На уроках я не слушала, писала стихи. Мне это казалось важнее.
Школьная контрольная.
Тщетно. Не решу.
Но сижу довольная –
я стихи пишу!
И задачи с тыщами
сводятся к нулю.
Не сказать, не высчитать,
как тебя люблю...
Вместо уравнений выводила в тетради:
Набираю в ручку
Синие чернила.
Где ты, самый лучший?
Где ты, самый милый?
"Самый лучший" явился в 9 классе в облике студента-практиканта, преподававшего у нас физику. Его звали Владимир Витальевич. Вот когда я пожалела о том, что не училась! Я ничего не понимала в физике, ничего не понимала в том, что он объяснял. Я слушала его речь как музыку, как песни Джо Дассена на французском языке. Зачем-то записалась в физический кружок, который он вёл, куда ходили победители олимпиад и те, кто отличились в этом предмете. Ходила туда дура-дурой. А он смотрел на меня и тоже ничего не понимал. Даже спросил у кого-то из девчонок, чего я здесь делаю – в его кружке.

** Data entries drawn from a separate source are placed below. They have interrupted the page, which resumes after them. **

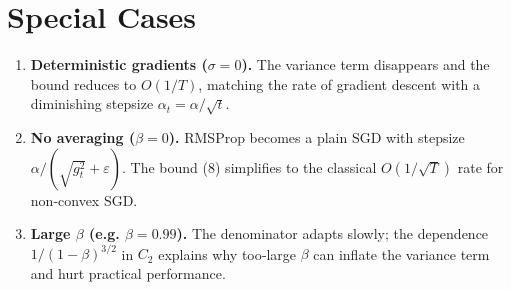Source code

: \documentclass{article}
\begin{document}
\section*{Special Cases}
\begin{enumerate}[label=\alph*.]
\item \textbf{Deterministic gradients ($\sigma=0$).}  
The variance term disappears and the bound reduces to $O(1/T)$, matching the rate of gradient descent with a diminishing stepsize $\alpha_{t}= \alpha/\sqrt{t}$.
\item \textbf{No averaging ($\beta=0$).}  
RMSProp becomes a plain SGD with stepsize $\alpha/(\sqrt{g_{t}^{2}}+\varepsilon)$. The bound (8) simplifies to the classical $O(1/\sqrt{T})$ rate for non‑convex SGD.
\item \textbf{Large $\beta$ (e.g. $\beta=0.99$).}  
The denominator adapts slowly; the dependence $1/(1-\beta)^{3/2}$ in $C_{2}$ explains why too‑large $\beta$ can inflate the variance term and hurt practical performance.
\end{enumerate}
\end{document}
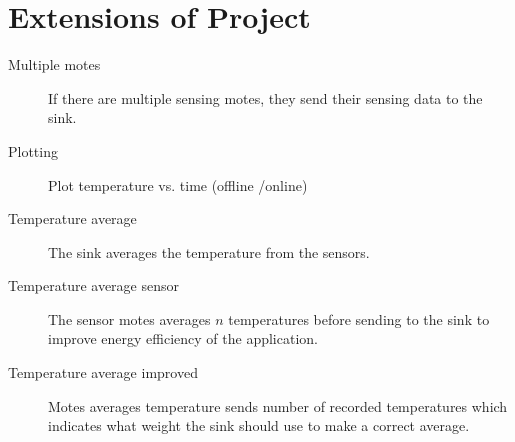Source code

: \section{Extensions of Project}

\begin{description}
\item[Multiple motes] If there are multiple sensing motes, they send their sensing data to the sink.
\item[Plotting] Plot temperature vs. time (offline /online)
\item[Temperature average] The sink averages the temperature from the sensors.
\item[Temperature average sensor] The sensor motes averages $n$ temperatures before sending to the sink to improve energy efficiency of the application.
\item[Temperature average improved] Motes averages temperature sends number of recorded temperatures which indicates what weight the sink should use to make a correct average.

\end{description}
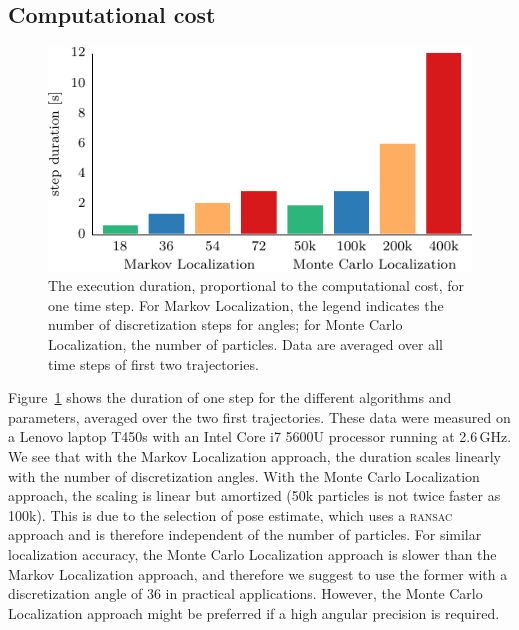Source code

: \documentclass[letterpaper, 10pt, conference]{ieeeconf}
\newcommand{\Fig}[1]{Figure~\ref{fig:#1}}
\begin{document}
\subsection{Computational cost}

\begin{figure}
\includegraphics{cpu_load}
\caption{The execution duration, proportional to the computational cost, for one time step.
For Markov Localization, the legend indicates the number of discretization steps for angles; for Monte Carlo Localization, the number of particles.
Data are averaged over all time steps of first two trajectories.}
\label{fig:cpuload}
\end{figure}

\Fig{cpuload} shows the duration of one step for the different algorithms and parameters, averaged over the two first trajectories.
These data were measured on a Lenovo laptop T450s with an Intel Core i7 5600U processor running at 2.6\,GHz.
We see that with the Markov Localization approach, the duration scales linearly with the number of discretization angles.
With the Monte Carlo Localization approach, the scaling is linear but amortized (50k particles is not twice faster as 100k).
This is due to the selection of pose estimate, which uses a \textsc{ransac} approach and is therefore independent of the number of particles.
For similar localization accuracy, the Monte Carlo Localization approach is slower than the Markov Localization approach, and therefore we suggest to use the former with a discretization angle of 36 in practical applications.
However, the Monte Carlo Localization approach might be preferred if a high angular precision is required.
\end{document}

Однажды я его увидела на улице. Он меня не видел, он шёл впереди меня. Была зима, шёл снег, мела метель. Я пошла за ним следом.
Мы шли, и шли, и шли...(Недавно соседская школьница Олеся принесла мне проверить своё сочинение на тему "Как я провёл выходной день". Она описывала там день, проведённый в лесу. Пол-страницы занимало одно слово: "Мы шли, и шли, и шли, и шли..."."Разве так можно писать? –" укорила я её. Она искренне удивилась: "Но мы действительно так долго шли." Так вот мы тоже с ним "всё шли, и шли, и шли...")
Путь шёл всё время по прямой, вверх по Горького. Тьма постепенно сгущалась, зажигались фонари, метель пуржила, заметая наши следы в этом мире. Я шла не с ним, а всего лишь за ним, но для меня и это было много. В голове нелепо звучали строчки: "в алом венчике из роз впереди – Иисус Христос..."
Его стремительная фигура в лёгком развевающемся пальто, запорошенная снегом ушанка, неумолимо удаляющиеся от меня шаги, и весь он – такой непостижимый, недоступный, недосягаемый, как его физика, как его язык уравнений, законов и формул, который я не знала. Я говорила с ним мысленно на своём языке, языке поэзии, который он в свою очередь не понимал. Мы говорили, вернее, молчали на разных языках.
Я шла за ним неведомо куда в серебристом свете фонарей, и во мне что-то умирало, как в том бессмертном умирающем лебеде, и светилось, как звезда во лбу пушкинской царевны.
И невдомёк ему было, что он уводил меня из моего детства.